━━━ Working data
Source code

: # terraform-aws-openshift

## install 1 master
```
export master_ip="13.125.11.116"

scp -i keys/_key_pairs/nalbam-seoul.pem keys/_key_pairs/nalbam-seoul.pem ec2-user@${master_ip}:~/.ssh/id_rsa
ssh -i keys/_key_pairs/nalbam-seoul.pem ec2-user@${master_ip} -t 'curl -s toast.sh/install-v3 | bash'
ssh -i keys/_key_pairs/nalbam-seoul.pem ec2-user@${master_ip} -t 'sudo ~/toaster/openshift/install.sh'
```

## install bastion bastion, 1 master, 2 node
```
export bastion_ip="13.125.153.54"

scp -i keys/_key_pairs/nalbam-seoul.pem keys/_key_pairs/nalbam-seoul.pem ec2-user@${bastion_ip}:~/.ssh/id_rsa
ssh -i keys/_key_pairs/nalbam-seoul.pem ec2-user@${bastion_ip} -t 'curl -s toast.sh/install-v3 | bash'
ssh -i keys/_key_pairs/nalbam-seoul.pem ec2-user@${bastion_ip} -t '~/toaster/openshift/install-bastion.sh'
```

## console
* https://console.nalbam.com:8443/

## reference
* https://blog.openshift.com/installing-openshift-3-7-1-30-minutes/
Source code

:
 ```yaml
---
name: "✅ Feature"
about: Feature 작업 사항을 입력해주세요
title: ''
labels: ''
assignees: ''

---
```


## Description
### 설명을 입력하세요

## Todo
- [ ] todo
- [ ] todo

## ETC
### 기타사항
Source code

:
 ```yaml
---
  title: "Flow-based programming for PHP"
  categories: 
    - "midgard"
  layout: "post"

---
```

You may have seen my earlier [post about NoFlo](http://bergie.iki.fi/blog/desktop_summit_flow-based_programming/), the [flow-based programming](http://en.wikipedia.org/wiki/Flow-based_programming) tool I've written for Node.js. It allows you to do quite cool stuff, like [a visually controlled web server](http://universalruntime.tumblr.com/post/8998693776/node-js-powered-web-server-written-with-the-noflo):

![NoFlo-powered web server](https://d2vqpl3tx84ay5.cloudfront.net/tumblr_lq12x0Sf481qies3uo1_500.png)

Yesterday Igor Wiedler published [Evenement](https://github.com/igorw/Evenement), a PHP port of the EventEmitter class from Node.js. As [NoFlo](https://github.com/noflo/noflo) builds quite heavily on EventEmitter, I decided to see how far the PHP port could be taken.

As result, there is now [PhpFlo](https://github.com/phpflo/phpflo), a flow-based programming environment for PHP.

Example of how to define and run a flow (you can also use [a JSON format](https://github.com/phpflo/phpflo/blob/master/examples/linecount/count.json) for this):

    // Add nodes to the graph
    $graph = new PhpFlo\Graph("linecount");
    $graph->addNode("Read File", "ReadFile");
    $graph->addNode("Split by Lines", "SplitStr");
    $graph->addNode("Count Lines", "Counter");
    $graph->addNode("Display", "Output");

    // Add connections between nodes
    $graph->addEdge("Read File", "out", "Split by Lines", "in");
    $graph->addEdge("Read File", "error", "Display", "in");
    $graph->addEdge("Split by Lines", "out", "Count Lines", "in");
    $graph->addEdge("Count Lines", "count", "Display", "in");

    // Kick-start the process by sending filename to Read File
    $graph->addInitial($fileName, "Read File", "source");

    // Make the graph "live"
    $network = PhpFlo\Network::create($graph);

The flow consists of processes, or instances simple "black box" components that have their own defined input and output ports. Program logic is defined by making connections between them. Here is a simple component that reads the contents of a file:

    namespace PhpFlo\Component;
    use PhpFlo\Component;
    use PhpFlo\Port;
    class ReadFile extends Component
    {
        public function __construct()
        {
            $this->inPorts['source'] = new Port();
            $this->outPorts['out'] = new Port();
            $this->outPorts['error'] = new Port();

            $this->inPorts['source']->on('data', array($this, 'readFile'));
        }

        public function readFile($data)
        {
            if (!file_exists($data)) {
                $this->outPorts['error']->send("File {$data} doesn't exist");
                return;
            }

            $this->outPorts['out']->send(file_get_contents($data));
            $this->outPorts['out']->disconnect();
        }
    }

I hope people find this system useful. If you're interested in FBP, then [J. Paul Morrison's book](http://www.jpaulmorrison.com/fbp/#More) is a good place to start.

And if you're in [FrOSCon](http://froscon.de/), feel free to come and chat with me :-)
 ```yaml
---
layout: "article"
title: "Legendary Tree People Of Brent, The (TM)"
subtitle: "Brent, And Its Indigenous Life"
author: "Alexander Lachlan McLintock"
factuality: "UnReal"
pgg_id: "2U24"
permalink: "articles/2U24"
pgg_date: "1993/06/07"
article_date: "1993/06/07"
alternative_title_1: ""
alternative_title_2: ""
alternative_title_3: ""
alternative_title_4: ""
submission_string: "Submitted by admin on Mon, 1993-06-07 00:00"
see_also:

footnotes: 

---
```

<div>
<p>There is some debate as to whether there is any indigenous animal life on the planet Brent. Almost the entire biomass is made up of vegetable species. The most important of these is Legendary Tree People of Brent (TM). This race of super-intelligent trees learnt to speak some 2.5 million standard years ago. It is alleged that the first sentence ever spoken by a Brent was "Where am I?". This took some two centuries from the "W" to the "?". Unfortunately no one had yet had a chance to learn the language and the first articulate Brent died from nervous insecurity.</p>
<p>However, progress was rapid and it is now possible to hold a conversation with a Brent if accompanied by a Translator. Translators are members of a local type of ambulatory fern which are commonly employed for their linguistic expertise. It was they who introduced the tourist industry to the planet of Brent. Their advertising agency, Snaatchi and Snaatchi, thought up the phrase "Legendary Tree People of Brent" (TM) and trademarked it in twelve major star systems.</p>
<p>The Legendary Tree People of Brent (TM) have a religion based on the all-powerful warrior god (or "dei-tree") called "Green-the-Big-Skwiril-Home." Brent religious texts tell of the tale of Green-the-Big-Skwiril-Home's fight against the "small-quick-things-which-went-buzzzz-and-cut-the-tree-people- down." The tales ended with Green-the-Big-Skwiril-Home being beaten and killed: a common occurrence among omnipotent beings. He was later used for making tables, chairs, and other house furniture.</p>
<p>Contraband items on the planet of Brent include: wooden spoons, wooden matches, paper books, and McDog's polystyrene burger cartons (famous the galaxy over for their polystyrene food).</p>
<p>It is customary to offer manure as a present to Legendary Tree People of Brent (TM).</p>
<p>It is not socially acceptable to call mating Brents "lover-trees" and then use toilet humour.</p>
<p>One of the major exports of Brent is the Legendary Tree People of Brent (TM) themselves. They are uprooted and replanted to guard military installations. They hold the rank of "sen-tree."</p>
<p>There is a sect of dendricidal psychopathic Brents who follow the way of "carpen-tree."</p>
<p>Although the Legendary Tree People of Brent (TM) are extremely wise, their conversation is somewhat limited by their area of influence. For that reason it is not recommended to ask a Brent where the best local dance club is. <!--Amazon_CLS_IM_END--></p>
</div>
━━━━━━
> Exercise prompt: Pick every line containing the word "error" out of the material, and copy those lines.

> Result below:
    $graph->addEdge("Read File", "error", "Display", "in");
            $this->outPorts['error'] = new Port();
                $this->outPorts['error']->send("File {$data} doesn't exist");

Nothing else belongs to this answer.